English (37)  Spanish (1)  Italian (1)  All languages (39)
Showing 1-5 of 37 (next | show all)
Nice adventure space opera tale, told from the point of view of a Hani trader who makes first contact with a new, unknown species: a human being. Or second contact, because the human being has just escaped from the claws of the bellicose Kif, who want him for their own nefarious purposes.

A lot of intrigue, persecutions and a single space battle follows, as the appearance of a new species challenge the fragile equilibrium of a trading agreement between several different alien species.

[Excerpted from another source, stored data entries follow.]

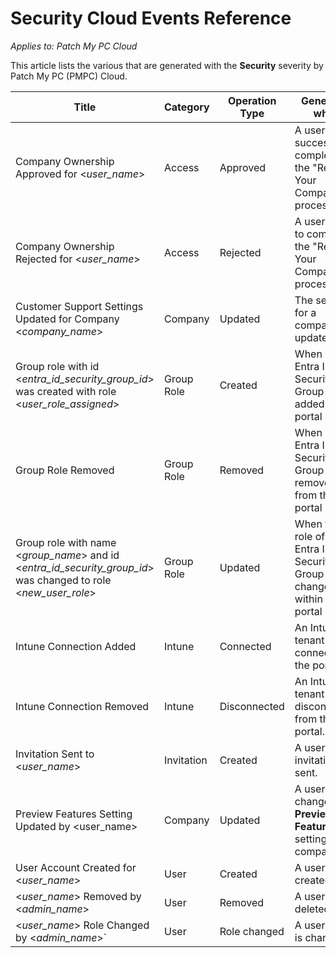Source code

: # Security Cloud Events Reference

_Applies to: Patch My PC Cloud_

This article lists the various that are generated with the **Security** severity by Patch My PC (PMPC) Cloud.

| Title                                                                                                                  | Category   | Operation Type | Generated when                                                           |
| ---------------------------------------------------------------------------------------------------------------------- | ---------- | -------------- | ------------------------------------------------------------------------ |
| Company Ownership Approved for  <_user\_name_>                                                                         | Access     | Approved       | A user successfully completed the "Recover Your Company" process.        |
| Company Ownership Rejected for  <_user\_name_>                                                                         | Access     | Rejected       | A user failed to complete the "Recover Your Company" process.            |
| Customer Support Settings Updated for Company <_company\_name_>                                                        | Company    | Updated        | The settings for a company are updated.                                  |
| Group role with id <_entra\_id\_security\_group\_id_> was created with role <_user\_role\_assigned_>                   | Group Role | Created        | When an Entra ID Security Group is added to the portal                   |
| Group Role Removed                                                                                                     | Group Role | Removed        | When an Entra ID Security Group is removed from the portal               |
| Group role with name <_group\_name_> and id <_entra\_id\_security\_group\_id_> was changed to role <_new\_user\_role_> | Group Role | Updated        | When the role of an Entra ID Security Group is changed within the portal |
| Intune Connection Added                                                                                                | Intune     | Connected      | An Intune tenant is connected to the portal.                             |
| Intune Connection Removed                                                                                              | Intune     | Disconnected   | An Intune tenant is disconnected from the portal.                        |
| Invitation Sent to <_user\_name_>                                                                                      | Invitation | Created        | A user invitation is sent.                                               |
| Preview Features Setting Updated by \<user\_name>                                                                      | Company    | Updated        | A user changes the **Preview Features** setting for a company            |
| User Account Created for <_user\_name_>                                                                                | User       | Created        | A user is created.                                                       |
| <_user\_name_> Removed by <_admin\_name_>                                                                              | User       | Removed        | A user is deleted.                                                       |
| <_user\_name_> Role Changed by <_admin\_name_>\`                                                                       | User       | Role changed   | A user's role is changed.                                                |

The most interesting thing about it, apart from the appealing story, is the way Cherryh immerses us in alien cultures and ways of thinking. I'm giving it 4 instead of 5 stars because the writing always seemed a bit strange, probably on purpose because the story is told from an alien's point of view, but that certain clumsiness of the story flow prevented me from enjoying it unreservedly. ( )
  jcm790 | May 26, 2024 |
Sprightly, supremely enjoyable space operetta. So excited to read the rest of the series. ( )
  Amateria66 | May 24, 2024 |
I read 'The Pride Of Chanur' in 1988. By then, C. J. Cherrhy had already won three Hugo Awards, including one for 'The Pride Of Chanur' yet I had to place a special order at my local Waterstone's to get a copy and even then the bookseller handing it to me clearly thought it was an odd book for a man in his thirties to be buying. Times have changed. Science Fiction is respectable in the UK now. Even so, you won't find C. J. Cherrhy on the shelves at Waterstones. They have short memories.

A few years ago, I gave away all my C. J. Cherrhy books because the print was too small for my ageing eyes.

I hesitated to replace them. What if, thirty-five years later, I no longer enjoyed the books that pleased me so much way back in the last century? I'm no longer the same man and Science Fiction has moved on, hasn't it?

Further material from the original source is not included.